Prompt -
Please copy out all lines of the entries that contain the word "Specialized".

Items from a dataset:
◇ ◇ ◇ ◇ ◇

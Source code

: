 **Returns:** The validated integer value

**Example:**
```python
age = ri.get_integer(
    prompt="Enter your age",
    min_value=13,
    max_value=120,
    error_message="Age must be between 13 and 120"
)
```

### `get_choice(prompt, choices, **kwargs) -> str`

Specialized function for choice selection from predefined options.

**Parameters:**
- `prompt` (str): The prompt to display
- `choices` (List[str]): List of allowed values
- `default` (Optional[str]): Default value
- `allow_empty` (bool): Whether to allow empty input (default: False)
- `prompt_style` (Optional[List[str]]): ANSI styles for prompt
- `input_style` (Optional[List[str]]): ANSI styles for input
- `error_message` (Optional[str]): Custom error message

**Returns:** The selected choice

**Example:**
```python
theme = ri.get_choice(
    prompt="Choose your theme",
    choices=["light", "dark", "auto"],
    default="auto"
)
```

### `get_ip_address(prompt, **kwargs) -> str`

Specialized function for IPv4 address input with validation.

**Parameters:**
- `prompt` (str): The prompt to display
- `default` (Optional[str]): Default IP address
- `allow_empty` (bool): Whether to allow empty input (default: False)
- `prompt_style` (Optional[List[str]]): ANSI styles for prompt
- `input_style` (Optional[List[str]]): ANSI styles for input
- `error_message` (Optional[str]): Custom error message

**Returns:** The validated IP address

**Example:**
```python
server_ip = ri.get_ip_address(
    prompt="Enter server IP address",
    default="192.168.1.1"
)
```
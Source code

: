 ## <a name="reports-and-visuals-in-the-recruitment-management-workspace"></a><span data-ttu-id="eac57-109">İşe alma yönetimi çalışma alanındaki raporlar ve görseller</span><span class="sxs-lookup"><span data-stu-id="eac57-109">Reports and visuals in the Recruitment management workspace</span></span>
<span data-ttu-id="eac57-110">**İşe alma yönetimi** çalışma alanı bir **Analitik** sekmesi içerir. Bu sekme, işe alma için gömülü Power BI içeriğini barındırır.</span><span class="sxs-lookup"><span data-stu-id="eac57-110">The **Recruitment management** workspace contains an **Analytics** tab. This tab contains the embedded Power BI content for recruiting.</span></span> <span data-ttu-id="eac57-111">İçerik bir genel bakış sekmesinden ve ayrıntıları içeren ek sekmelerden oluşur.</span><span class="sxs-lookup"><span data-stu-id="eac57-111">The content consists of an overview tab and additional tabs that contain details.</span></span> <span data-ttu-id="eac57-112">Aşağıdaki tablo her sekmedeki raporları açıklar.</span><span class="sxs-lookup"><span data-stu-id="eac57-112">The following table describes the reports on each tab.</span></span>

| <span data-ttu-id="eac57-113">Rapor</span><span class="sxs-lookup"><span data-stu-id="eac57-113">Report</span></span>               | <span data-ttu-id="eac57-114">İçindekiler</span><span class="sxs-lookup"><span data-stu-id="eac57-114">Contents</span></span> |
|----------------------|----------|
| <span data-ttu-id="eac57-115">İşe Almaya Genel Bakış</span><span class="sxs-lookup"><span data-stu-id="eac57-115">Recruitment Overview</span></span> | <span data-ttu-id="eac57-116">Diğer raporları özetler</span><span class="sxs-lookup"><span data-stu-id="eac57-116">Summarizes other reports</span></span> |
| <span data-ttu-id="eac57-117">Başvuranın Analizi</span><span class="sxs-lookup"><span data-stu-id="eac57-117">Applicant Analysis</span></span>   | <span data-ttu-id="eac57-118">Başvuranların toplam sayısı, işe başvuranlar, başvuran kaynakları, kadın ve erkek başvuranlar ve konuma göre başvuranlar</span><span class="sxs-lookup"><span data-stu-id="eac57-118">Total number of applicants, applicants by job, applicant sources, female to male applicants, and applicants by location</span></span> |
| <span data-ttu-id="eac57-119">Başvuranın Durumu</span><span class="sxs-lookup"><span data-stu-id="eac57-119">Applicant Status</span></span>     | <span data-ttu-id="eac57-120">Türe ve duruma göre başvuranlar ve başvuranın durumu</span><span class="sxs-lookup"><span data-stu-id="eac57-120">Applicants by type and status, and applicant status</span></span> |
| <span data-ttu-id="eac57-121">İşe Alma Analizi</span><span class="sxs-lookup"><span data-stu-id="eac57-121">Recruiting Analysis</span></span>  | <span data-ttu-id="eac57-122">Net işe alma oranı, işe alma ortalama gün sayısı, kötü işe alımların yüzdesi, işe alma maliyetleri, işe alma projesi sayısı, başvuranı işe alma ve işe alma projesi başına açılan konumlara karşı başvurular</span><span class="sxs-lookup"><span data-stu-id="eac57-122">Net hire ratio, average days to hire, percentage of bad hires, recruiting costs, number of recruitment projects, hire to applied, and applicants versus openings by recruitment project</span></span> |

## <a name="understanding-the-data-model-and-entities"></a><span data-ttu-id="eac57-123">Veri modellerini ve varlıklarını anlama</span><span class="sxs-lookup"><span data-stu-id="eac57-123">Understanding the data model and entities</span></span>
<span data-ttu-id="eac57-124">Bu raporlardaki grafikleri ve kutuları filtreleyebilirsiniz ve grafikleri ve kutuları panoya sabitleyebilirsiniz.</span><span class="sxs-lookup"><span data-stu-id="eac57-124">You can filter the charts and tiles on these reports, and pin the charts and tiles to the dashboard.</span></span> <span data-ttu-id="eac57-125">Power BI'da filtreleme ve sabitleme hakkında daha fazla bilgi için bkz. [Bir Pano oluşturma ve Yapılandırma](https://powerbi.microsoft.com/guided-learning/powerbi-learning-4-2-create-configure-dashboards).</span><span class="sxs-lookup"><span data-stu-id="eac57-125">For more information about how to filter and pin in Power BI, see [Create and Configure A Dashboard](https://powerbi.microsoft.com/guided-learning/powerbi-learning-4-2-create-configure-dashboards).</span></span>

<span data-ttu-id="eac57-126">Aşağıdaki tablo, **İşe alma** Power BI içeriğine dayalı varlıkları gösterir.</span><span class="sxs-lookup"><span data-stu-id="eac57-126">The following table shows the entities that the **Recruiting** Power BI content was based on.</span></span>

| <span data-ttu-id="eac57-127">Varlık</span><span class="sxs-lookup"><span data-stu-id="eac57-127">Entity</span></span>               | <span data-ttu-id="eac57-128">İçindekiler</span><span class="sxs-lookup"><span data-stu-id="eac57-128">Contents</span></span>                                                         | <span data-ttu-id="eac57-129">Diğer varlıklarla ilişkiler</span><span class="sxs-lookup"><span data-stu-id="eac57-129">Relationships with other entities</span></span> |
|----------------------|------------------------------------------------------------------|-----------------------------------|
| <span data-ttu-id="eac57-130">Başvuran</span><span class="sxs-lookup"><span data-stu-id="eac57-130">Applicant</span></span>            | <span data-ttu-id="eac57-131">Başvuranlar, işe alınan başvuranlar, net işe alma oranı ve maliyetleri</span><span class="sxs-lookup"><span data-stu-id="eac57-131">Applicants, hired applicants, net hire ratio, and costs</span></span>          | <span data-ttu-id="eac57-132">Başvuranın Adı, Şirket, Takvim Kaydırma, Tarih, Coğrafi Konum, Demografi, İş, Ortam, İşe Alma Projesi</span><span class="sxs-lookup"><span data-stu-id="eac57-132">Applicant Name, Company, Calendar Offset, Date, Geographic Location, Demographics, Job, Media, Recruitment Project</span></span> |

◇ ◇ ◇ ◇ ◇

Solved exercise -
Specialized function for choice selection from predefined options.
Specialized function for IPv4 address input with validation.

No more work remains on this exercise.